To do:
Your task is to copy every line of the entries that contains "accelerated".

Entries supplied:
*** Begin section ***
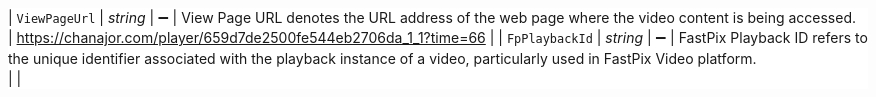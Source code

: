 | `ViewPageUrl`                                                                                                                                                                                                                                                                                                                                                                                                          | *string*                                                                                                                                                                                                                                                                                                                                                                                                               | :heavy_minus_sign:                                                                                                                                                                                                                                                                                                                                                                                                     | View Page URL denotes the URL address of the web page where the video content is being accessed.<br/>                                                                                                                                                                                                                                                                                                                  | https://chanajor.com/player/659d7de2500fe544eb2706da_1_1?time=66                                                                                                                                                                                                                                                                                                                                                       |
| `FpPlaybackId`                                                                                                                                                                                                                                                                                                                                                                                                         | *string*                                                                                                                                                                                                                                                                                                                                                                                                               | :heavy_minus_sign:                                                                                                                                                                                                                                                                                                                                                                                                     | FastPix Playback ID refers to the unique identifier associated with the playback instance of a video, particularly used in FastPix Video platform.<br/>                                                                                                                                                                                                                                                                | <nil>                                                                                                                                                                                                                                                                                                                                                                                                                  |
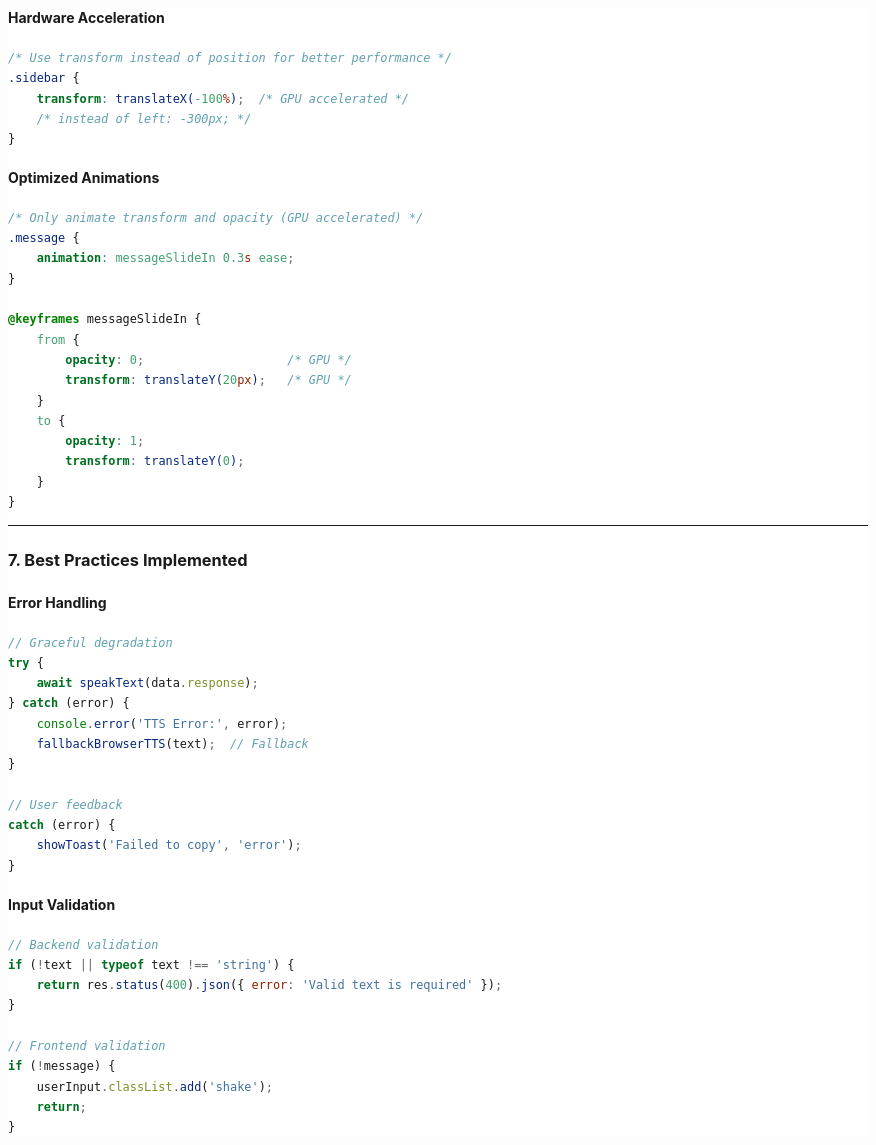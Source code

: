 #### Hardware Acceleration
```css
/* Use transform instead of position for better performance */
.sidebar {
    transform: translateX(-100%);  /* GPU accelerated */
    /* instead of left: -300px; */
}
```

#### Optimized Animations
```css
/* Only animate transform and opacity (GPU accelerated) */
.message {
    animation: messageSlideIn 0.3s ease;
}

@keyframes messageSlideIn {
    from {
        opacity: 0;                    /* GPU */
        transform: translateY(20px);   /* GPU */
    }
    to {
        opacity: 1;
        transform: translateY(0);
    }
}
```

---

### 7. Best Practices Implemented

#### Error Handling
```javascript
// Graceful degradation
try {
    await speakText(data.response);
} catch (error) {
    console.error('TTS Error:', error);
    fallbackBrowserTTS(text);  // Fallback
}

// User feedback
catch (error) {
    showToast('Failed to copy', 'error');
}
```

#### Input Validation
```javascript
// Backend validation
if (!text || typeof text !== 'string') {
    return res.status(400).json({ error: 'Valid text is required' });
}

// Frontend validation
if (!message) {
    userInput.classList.add('shake');
    return;
}
```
*** End section ***
Task answer:
    transform: translateX(-100%);  /* GPU accelerated */
/* Only animate transform and opacity (GPU accelerated) */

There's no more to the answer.